October 6, 2015
(ANTIMEDIA) Maryland — Without the creative application of psychedelic drugs, it is very possible that the iPod would have never been invented and DNA may have never been discovered. Francis Crick, the scientist credited with discovering DNA, was taking psychedelic drugs when he made his groundbreaking revelation.
The London-based periodical Mail on Sunday reported that after Crick’s death in 2004, “The abrasive and unorthodox Crick and his brilliant American co-researcher James Watson famously celebrated their eureka moment in March 1953 by running from the now legendary Cavendish Laboratory in Cambridge to the nearby Eagle pub, where they announced over pints of bitter that they had discovered the secret of life.
Crick, who died ten days ago, aged 88, later told a fellow scientist that he often used small doses of LSD, then an experimental drug used in psychotherapy to boost his powers of thought. He said it was LSD, not the Eagle’s warm beer that helped him to unravel the structure of DNA, the discovery that won him the Nobel Prize.”

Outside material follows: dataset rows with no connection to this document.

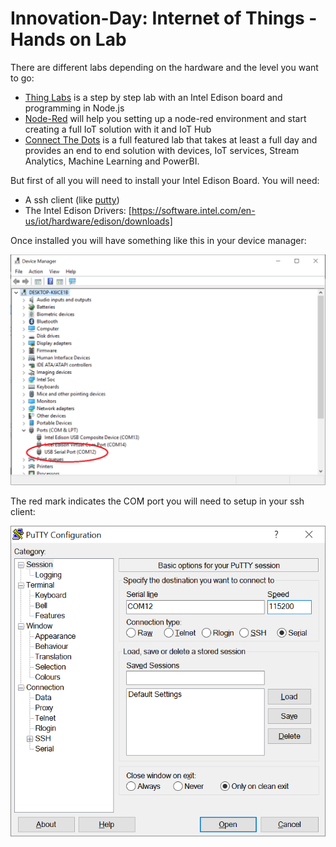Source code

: # Innovation-Day: Internet of Things - Hands on Lab

There are different labs depending on the hardware and the level you want to go:
* [Thing Labs](http://thinglabs.io/labs/edison/) is a step by step lab with an Intel Edison board and programming in Node.js
* [Node-Red](node-red_lab.md) will help you setting up a node-red environment and start creating a full IoT solution with it and IoT Hub
* [Connect The Dots](http://connectthedots.io) is a full featured lab that takes at least a full day and provides an end to end solution with devices, IoT services, Stream Analytics, Machine Learning and PowerBI.

But first of all you will need to install your Intel Edison Board. You will need:

* A ssh client (like [putty](http://www.putty.org/))
* The Intel Edison Drivers: [https://software.intel.com/en-us/iot/hardware/edison/downloads]

Once installed you will have something like this in your device manager:

![ports](./images/ports.png)

The red mark indicates the COM port you will need to setup in your ssh client:

![putty](./images/serial.png)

Years later, another scientist and LSD user by the name of Kary Mullis advanced our knowledge of DNA even further with the development of the polymerase chain reaction (PCR) technique, a process that made it possible for scientists to better study how DNA works.

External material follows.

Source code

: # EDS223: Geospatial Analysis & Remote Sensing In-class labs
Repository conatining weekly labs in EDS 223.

In his book, Dancing Naked in The Mind Field, Mullis said:
“A person who loved playing with chemicals as much as I did just couldn’t help but be intrigued by LSD. The concept that there existed chemicals with the ability to transform the mind, to open up new windows of perception, fascinated me. I considered myself to be a serious scientist. At the time it was still all very scholarly and still legal. There was no tawdry aura over it. People weren’t blaming their kids’ problems on it yet. Hippies had just started to differentiate themselves from beatniks and the difference seemed to be fewer years and more hair on the hippies. And they stayed in college.”

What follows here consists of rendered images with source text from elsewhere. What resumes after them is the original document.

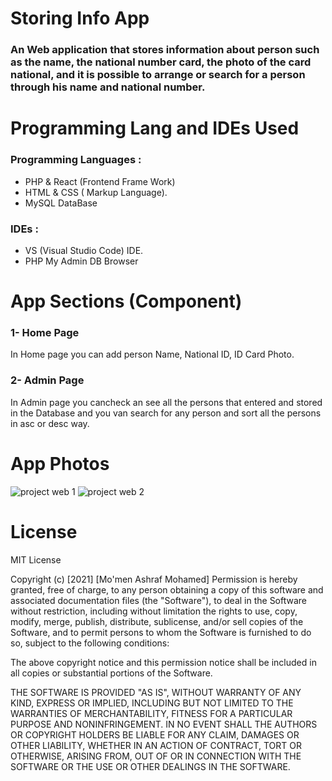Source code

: # Storing Info App
### An Web application that stores information about person such as the name, the national number card, the photo of the card national, and it is possible to arrange or search for a person through his name and national number.

# Programming Lang and IDEs Used
### Programming Languages :
- PHP & React (Frontend Frame Work)
- HTML & CSS ( Markup Language).
- MySQL DataBase
 

### IDEs :
- VS (Visual Studio Code) IDE.
- PHP My Admin DB Browser

# App Sections (Component)
### 1- Home Page
In Home page you can add person Name, National ID, ID Card Photo.

### 2- Admin Page
In Admin page you cancheck an see all the persons that entered and stored in the Database and you van search for any person and sort all the persons in asc or desc way.

# App Photos
![project web 1](https://user-images.githubusercontent.com/79394414/139133436-b24f826f-d929-4e7d-912d-b4f653ab0eb9.PNG)
![project web 2](https://user-images.githubusercontent.com/79394414/139133488-0cf41eca-2e5d-47d5-91c8-86312f33214e.PNG)




# License
MIT License

Copyright (c) [2021] [Mo'men Ashraf Mohamed]
Permission is hereby granted, free of charge, to any person obtaining a copy
of this software and associated documentation files (the "Software"), to deal
in the Software without restriction, including without limitation the rights
to use, copy, modify, merge, publish, distribute, sublicense, and/or sell
copies of the Software, and to permit persons to whom the Software is
furnished to do so, subject to the following conditions:

The above copyright notice and this permission notice shall be included in all
copies or substantial portions of the Software.

THE SOFTWARE IS PROVIDED "AS IS", WITHOUT WARRANTY OF ANY KIND, EXPRESS OR
IMPLIED, INCLUDING BUT NOT LIMITED TO THE WARRANTIES OF MERCHANTABILITY,
FITNESS FOR A PARTICULAR PURPOSE AND NONINFRINGEMENT. IN NO EVENT SHALL THE
AUTHORS OR COPYRIGHT HOLDERS BE LIABLE FOR ANY CLAIM, DAMAGES OR OTHER
LIABILITY, WHETHER IN AN ACTION OF CONTRACT, TORT OR OTHERWISE, ARISING FROM,
OUT OF OR IN CONNECTION WITH THE SOFTWARE OR THE USE OR OTHER DEALINGS IN THE
SOFTWARE.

Steve Jobs, the mind behind the first Apple computers, iPods, iPhones, and other revolutionary technology, frequently said his experiences with psychedelics were among the most important events in his life.
His biography quoted him on the matter:
“Taking LSD was a profound experience, one of the most important things in my life. LSD shows you that there’s another side to the coin, and you can’t remember it when it wears off, but you know it. It reinforced my sense of what was important—creating great things instead of making money, putting things back into the stream of history and of human consciousness as much as I could.”
Steve Jobs wasn’t the only technological pioneer who used psychedelics to boost creativity. Douglas Englebart, the inventor of the computer mouse, was also a psychedelic user.